● **TASK BRIEF**:
Copy every record below exactly as it stands.

(Stored items)
*** Begin section ***

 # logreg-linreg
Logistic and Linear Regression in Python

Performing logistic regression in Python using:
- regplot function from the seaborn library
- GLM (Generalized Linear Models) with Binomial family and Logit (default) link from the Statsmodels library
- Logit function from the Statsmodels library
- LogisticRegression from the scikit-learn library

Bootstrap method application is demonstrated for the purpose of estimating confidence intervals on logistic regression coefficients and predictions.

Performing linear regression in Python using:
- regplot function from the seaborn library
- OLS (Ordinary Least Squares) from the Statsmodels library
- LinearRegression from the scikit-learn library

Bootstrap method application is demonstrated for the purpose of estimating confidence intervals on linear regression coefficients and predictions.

*** End section ***

● **RESULT OF THE TASK**:
 # logreg-linreg
Logistic and Linear Regression in Python

Performing logistic regression in Python using:
- regplot function from the seaborn library
- GLM (Generalized Linear Models) with Binomial family and Logit (default) link from the Statsmodels library
- Logit function from the Statsmodels library
- LogisticRegression from the scikit-learn library

Bootstrap method application is demonstrated for the purpose of estimating confidence intervals on logistic regression coefficients and predictions.

Performing linear regression in Python using:
- regplot function from the seaborn library
- OLS (Ordinary Least Squares) from the Statsmodels library
- LinearRegression from the scikit-learn library

Bootstrap method application is demonstrated for the purpose of estimating confidence intervals on linear regression coefficients and predictions.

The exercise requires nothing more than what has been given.